For years, the standard process for court reporters was to transcribe the events taking place in the courtroom with stenographers and reporting equipment. Today, we have a range of real-time technologies that allow us to improve the court reporter’s transcription and provide better, faster access to the reports they generate.
Previously, when a court reporter completed a report, it would need to be transcribed before the court or attorneys could access it. This process could take some time, and it wasn’t always finished when the parties involved really needed the information it contained.
Today, that transcription still needs to take place. However, real-time technology has made it possible to transcribe the report while it’s happening and then make it available anywhere. These solutions continually process new data to create a rough-draft transcription that is immediately accessible.
Real-time transcriptions offer two important benefits. First, it is fast. This system means you don’t have to wait for delivery of a court report. Second, the transcription can be input into the courtroom testimony program.
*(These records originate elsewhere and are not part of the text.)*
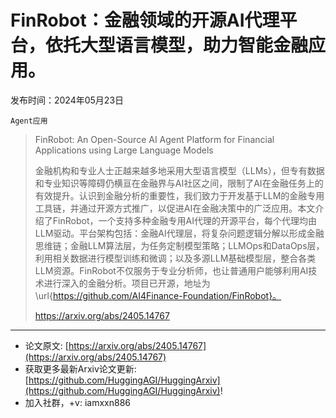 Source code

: # FinRobot：金融领域的开源AI代理平台，依托大型语言模型，助力智能金融应用。
发布时间：2024年05月23日

`Agent应用`
> FinRobot: An Open-Source AI Agent Platform for Financial Applications using Large Language Models
>
> 金融机构和专业人士正越来越多地采用大型语言模型（LLMs），但专有数据和专业知识等障碍仍横亘在金融界与AI社区之间，限制了AI在金融任务上的有效提升。认识到金融分析的重要性，我们致力于开发基于LLM的金融专用工具链，并通过开源方式推广，以促进AI在金融决策中的广泛应用。本文介绍了FinRobot，一个支持多种金融专用AI代理的开源平台，每个代理均由LLM驱动。平台架构包括：金融AI代理层，将复杂问题逻辑分解以形成金融思维链；金融LLM算法层，为任务定制模型策略；LLMOps和DataOps层，利用相关数据进行模型训练和微调；以及多源LLM基础模型层，整合各类LLM资源。FinRobot不仅服务于专业分析师，也让普通用户能够利用AI技术进行深入的金融分析。项目已开源，地址为\url{https://github.com/AI4Finance-Foundation/FinRobot}。
>
> https://arxiv.org/abs/2405.14767


<hr />

- 论文原文: [https://arxiv.org/abs/2405.14767](https://arxiv.org/abs/2405.14767)
- 获取更多最新Arxiv论文更新: [https://github.com/HuggingAGI/HuggingArxiv](https://github.com/HuggingAGI/HuggingArxiv)!
- 加入社群，+v: iamxxn886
On top of all that, testimonies and court proceedings can be streamed online, in real-time, so that the proceedings can be accessed nearly anywhere in the world.
Security, of course, is a big concern here, which is why these streams aren’t available for any person to simply access. But, when key players are scattered in different locations, this can be an effective solution that will keep everyone in the loop.
In order to take down the proceedings of the courtroom, court reporters need to be able to transcribe at least 180 WPM. Stenographic equipment helps them achieve this.
When real-time technology is included, the stenographic notes are converted through the technology into instant text. This text can then be distributed to the necessary parties.
These transcriptions are projected instantly where they need to be viewed. They are also stored digitally, so once the report has been completed, the digital copies can then be used to turn the rough draft into professional transcripts for the court proceedings.
Real-time technology enables immediate transcription of the proceedings of the court, which is great for attorneys and other parties that need access to the report. But there is a third benefit that often goes unconsidered.
Immediate transcriptions of court proceedings can be easily followed by people who are deaf or hearing impaired. This is especially helpful in the courtroom when you have a jury member or audience participant who is hard of hearing. The proceedings are instantly viewable, which eliminates the need for a translator.
Outside the courtroom, this technology is what makes closed captioning – a service that benefits one-third of the population – possible. The technology is widely used by television programs, sports broadcasts, webcast reporters, and news stations to make sure the information they share can be received by nearly everyone.